Imagining the Dividends of Peace*

Photo: Imagining the Dividends of Peace* / Arab World

By Claude Salhani- Trend:

Summary: As bombs continue to fall on Gaza it may be somewhat premature to talk about peace in the Middle East but it is never too early to dream of peace. Imagine a Middle East without war and imagine what the people of the region could achieve if conflict was not omnipresent.

Imagine if billions upon billions of dollars currently being wasted on defense budgets in the combined countries of the region was invested instead in the advancement of social welfare, in encouraging businesses, and stimulating the sciences.

Consider the leaps and bounds that could be made in research and development in technology and medicine if the best brains in the Middle East could work for the benefit of the people of the region instead of looking for ways to emigrate to America and other greener pastures, as is currently the case affecting faculty members from the universities at Ain Shams to Yarmouk and from Beirut to Tel Aviv.

Imagine the rise in intellectual power if students in the Middle East could exchange ideas rather than insults, debate in lieu of hate, and scholarly theses in place of explosive devices. How would the level of education and understanding improve if scholars could lecture across the region without being prevented by man-made frontiers, both physical and mental?

These are just a few basic ideas in a sea of endless possibilities, where the only barriers are those erected by demagoguery and backward thinking. Of which, alas, the Middle East abounds.

Still, imagine the Middle East with a flourishing tourism trade where visitors bringing hard currency by the bucketful arrive on pilgrimages to the Holy Land without fear of bombs exploding in roadside cafes.

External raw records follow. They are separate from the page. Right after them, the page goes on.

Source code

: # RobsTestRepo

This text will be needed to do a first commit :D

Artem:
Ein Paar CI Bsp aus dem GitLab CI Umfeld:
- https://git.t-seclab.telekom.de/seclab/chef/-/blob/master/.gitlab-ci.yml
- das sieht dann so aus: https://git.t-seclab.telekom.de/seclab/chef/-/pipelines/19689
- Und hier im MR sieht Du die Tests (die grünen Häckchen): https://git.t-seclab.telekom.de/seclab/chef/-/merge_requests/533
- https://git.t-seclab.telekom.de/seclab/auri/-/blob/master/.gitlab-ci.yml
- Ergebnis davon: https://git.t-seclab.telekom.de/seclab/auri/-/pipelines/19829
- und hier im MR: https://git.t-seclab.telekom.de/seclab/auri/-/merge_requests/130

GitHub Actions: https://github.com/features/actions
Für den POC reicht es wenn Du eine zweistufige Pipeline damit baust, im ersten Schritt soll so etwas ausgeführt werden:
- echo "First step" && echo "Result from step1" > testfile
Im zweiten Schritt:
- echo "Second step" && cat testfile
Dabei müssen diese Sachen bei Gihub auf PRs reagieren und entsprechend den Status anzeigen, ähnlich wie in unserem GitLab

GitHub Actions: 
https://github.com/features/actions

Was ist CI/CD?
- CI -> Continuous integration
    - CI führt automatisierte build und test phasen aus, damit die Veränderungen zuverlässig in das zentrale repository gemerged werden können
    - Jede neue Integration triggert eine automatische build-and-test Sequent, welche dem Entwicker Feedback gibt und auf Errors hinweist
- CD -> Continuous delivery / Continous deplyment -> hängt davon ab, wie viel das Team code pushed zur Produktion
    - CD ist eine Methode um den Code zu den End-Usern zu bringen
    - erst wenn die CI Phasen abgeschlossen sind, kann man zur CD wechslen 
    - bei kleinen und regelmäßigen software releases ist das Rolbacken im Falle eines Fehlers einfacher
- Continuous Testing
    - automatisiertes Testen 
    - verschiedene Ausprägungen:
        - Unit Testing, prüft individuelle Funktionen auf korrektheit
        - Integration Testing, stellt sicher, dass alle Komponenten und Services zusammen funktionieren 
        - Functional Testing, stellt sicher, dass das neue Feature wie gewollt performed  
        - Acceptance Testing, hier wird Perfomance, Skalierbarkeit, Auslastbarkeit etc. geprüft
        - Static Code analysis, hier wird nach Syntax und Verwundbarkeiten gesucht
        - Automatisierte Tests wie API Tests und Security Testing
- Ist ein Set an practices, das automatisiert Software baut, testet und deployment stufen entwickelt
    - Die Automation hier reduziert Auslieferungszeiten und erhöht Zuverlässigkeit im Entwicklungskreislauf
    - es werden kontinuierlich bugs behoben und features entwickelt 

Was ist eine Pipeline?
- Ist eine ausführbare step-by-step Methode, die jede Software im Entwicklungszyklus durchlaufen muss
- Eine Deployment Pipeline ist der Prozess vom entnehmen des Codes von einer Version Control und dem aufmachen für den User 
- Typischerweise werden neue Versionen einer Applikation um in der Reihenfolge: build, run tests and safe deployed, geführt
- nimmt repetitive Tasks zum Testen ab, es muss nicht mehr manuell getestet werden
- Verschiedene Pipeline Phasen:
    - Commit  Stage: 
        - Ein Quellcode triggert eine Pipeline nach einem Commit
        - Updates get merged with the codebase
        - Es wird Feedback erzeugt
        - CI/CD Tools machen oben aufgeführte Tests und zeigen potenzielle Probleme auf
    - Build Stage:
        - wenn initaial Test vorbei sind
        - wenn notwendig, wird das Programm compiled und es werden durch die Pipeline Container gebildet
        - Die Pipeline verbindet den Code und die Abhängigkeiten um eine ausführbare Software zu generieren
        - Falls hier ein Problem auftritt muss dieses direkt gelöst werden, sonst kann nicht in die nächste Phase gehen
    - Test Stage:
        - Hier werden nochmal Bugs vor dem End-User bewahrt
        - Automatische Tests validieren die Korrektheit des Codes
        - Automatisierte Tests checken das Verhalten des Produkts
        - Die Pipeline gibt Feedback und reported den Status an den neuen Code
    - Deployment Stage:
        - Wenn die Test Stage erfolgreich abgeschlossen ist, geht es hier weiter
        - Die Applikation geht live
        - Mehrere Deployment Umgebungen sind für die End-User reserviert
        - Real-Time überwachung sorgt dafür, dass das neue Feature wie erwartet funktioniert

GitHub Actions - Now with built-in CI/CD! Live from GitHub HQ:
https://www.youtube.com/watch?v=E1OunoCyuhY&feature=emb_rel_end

Imagine a Middle East where border disputes are a thing of the past. Hard to imagine? Look at Europe; how many wars were fought between France and Germany? Between France and England? Between Germany and Russia? Between the Austrian-Hungarians and their neighbors? How many armies waltzed across Poland and how many times were the borders shifted, re-drawn and shifted back?

Look at Europe today. Twenty-eight nations speaking 23 different languages as diverse as French, Lithuanian, Hungarian and Maltese, practicing dozens of different religions, but united in the single largest economic market in the world. War in Europe today is unimaginable because the EU has intertwined the economies of its member states in such a manner that it is simply unthinkable for any two members to resort to armed conflict any longer. How difficult could it be for the Middle East where there are only two languages and far fewer religions?

So imagine a similar political climate enveloping the Middle East where tourists arrive by cruise liner to Beirut or Haifa, or by charter flights to Baghdad, Tehran or Ben Gurion airports and are free to roam throughout the region without worry of fundamentalist abduction or of Israeli threats of retaliation on a massive scale, as is going on in Gaza today. Visualize how business and as a result the standard of living would benefit if people and merchandise could be driven from Lebanon to Israel, to Gaza and on to Egypt.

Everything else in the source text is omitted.